§ **Instructions for the task**:
Find each line of the entries with the string "Express", please, and copy it.

§ **Material provided**:
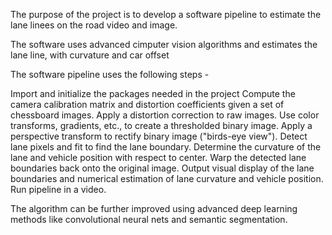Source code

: The purpose of the project is to develop a software pipeline to estimate the lane linees on the road video and image.

The software uses advanced cimputer vision algorithms and estimates the lane line, with curvature and car offset

The software pipeline uses the following steps - 



Import and initialize the packages needed in the project
Compute the camera calibration matrix and distortion coefficients given a set of chessboard images.
Apply a distortion correction to raw images.
Use color transforms, gradients, etc., to create a thresholded binary image.
Apply a perspective transform to rectify binary image ("birds-eye view").
Detect lane pixels and fit to find the lane boundary.
Determine the curvature of the lane and vehicle position with respect to center.
Warp the detected lane boundaries back onto the original image.
Output visual display of the lane boundaries and numerical estimation of lane curvature and vehicle position.
Run pipeline in a video.

The algorithm can be further improved using advanced deep learning methods like convolutional neural nets and semantic segmentation.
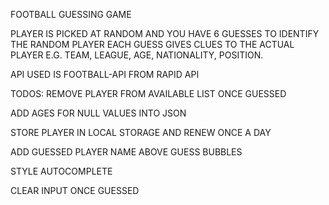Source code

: FOOTBALL GUESSING GAME

PLAYER IS PICKED AT RANDOM AND YOU HAVE 6 GUESSES TO IDENTIFY THE RANDOM PLAYER
EACH GUESS GIVES CLUES TO THE ACTUAL PLAYER E.G. TEAM, LEAGUE, AGE, NATIONALITY, POSITION.

API USED IS FOOTBALL-API FROM RAPID API

TODOS:
REMOVE PLAYER FROM AVAILABLE LIST ONCE GUESSED

ADD AGES FOR NULL VALUES INTO JSON

STORE PLAYER IN LOCAL STORAGE AND RENEW ONCE A DAY

ADD GUESSED PLAYER NAME ABOVE GUESS BUBBLES

STYLE AUTOCOMPLETE

CLEAR INPUT ONCE GUESSED
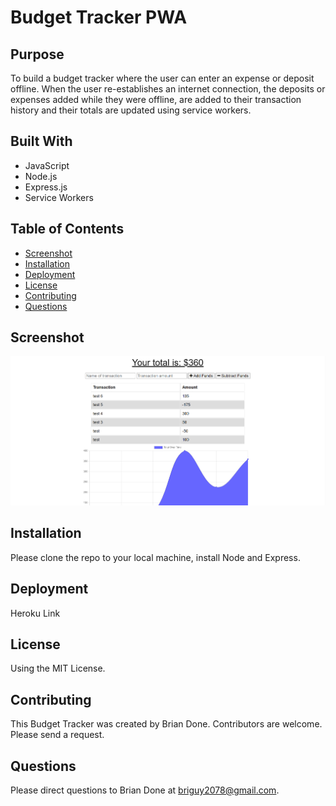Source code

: # Budget Tracker PWA

## Purpose 
To build a budget tracker where the user can enter an expense or deposit offline. When the user re-establishes an internet connection,
the deposits or expenses added while they were offline, are added to their transaction history and their totals are updated using service workers.

## Built With
* JavaScript
* Node.js
* Express.js
* Service Workers

## Table of Contents
* [Screenshot](#screenshot)
* [Installation](#installation)
* [Deployment](#deployment)
* [License](#license)
* [Contributing](#contributing)
* [Questions](#questions)

## Screenshot
![Alt Brian Done Budget Tracker Screenshot](https://github.com/bdoneq7/bdone-budget-tracker/blob/main/assets/images/screenshot.PNG?raw=true "Brian Done Budget Tracker Screenshot")

## Installation 
Please clone the repo to your local machine, install Node and Express.

## Deployment 

Heroku Link

## License 
Using the MIT License.

## Contributing 
This Budget Tracker was created by Brian Done. Contributors are welcome. Please send a request.

## Questions
Please direct questions to Brian Done at briguy2078@gmail.com. 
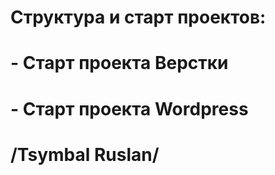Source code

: # Структура и старт проектов: 

# - Старт проекта Верстки
# - Старт проекта Wordpress 

# /Tsymbal Ruslan/ 

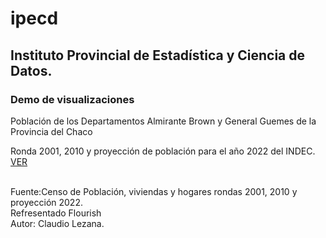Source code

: <h1> ipecd</h1>

<h2>Instituto Provincial de Estadística y Ciencia de Datos.</h2>

<h3>Demo de visualizaciones</h3>

<p> Población de los Departamentos Almirante Brown y General Guemes de la Provincia del Chaco  
  
  Ronda 2001, 2010 y proyección de población para el año 2022 del INDEC. [VER](https://cdlezana.github.io/ipecd/Poblac_RM_FL.html)</p>  
  Fuente:Censo de Población, viviendas y hogares rondas 2001, 2010 y proyección 2022.  
  Refresentado Flourish  
  Autor: Claudio Lezana.
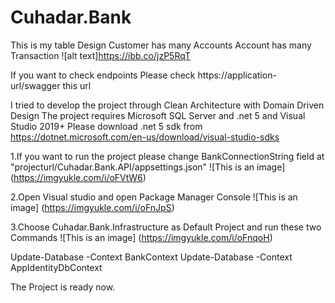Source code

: # Cuhadar.Bank
This is my table  Design 
Customer has many Accounts
Account has many Transaction
![alt text]https://ibb.co/jzP5RqT

If you want to check endpoints Please check https://application-url/swagger this url

I tried to develop the project through Clean Architecture with Domain Driven Design
The project requires Microsoft SQL Server and .net 5 and Visual Studio 2019+
Please download .net 5 sdk from https://dotnet.microsoft.com/en-us/download/visual-studio-sdks

1.If you want to run the project please change BankConnectionString field  at "projecturl/Cuhadar.Bank.API/appsettings.json"
![This is an image] (https://imgyukle.com/i/oFVtW6)

2.Open Visual studio and open Package Manager Console
![This is an image] (https://imgyukle.com/i/oFnJpS)

3.Choose Cuhadar.Bank.Infrastructure as Default Project and run these two Commands
![This is an image] (https://imgyukle.com/i/oFnqoH)

Update-Database -Context BankContext
Update-Database -Context AppIdentityDbContext

The Project is ready now.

§ **Output for this task**:
* Express.js
Please clone the repo to your local machine, install Node and Express.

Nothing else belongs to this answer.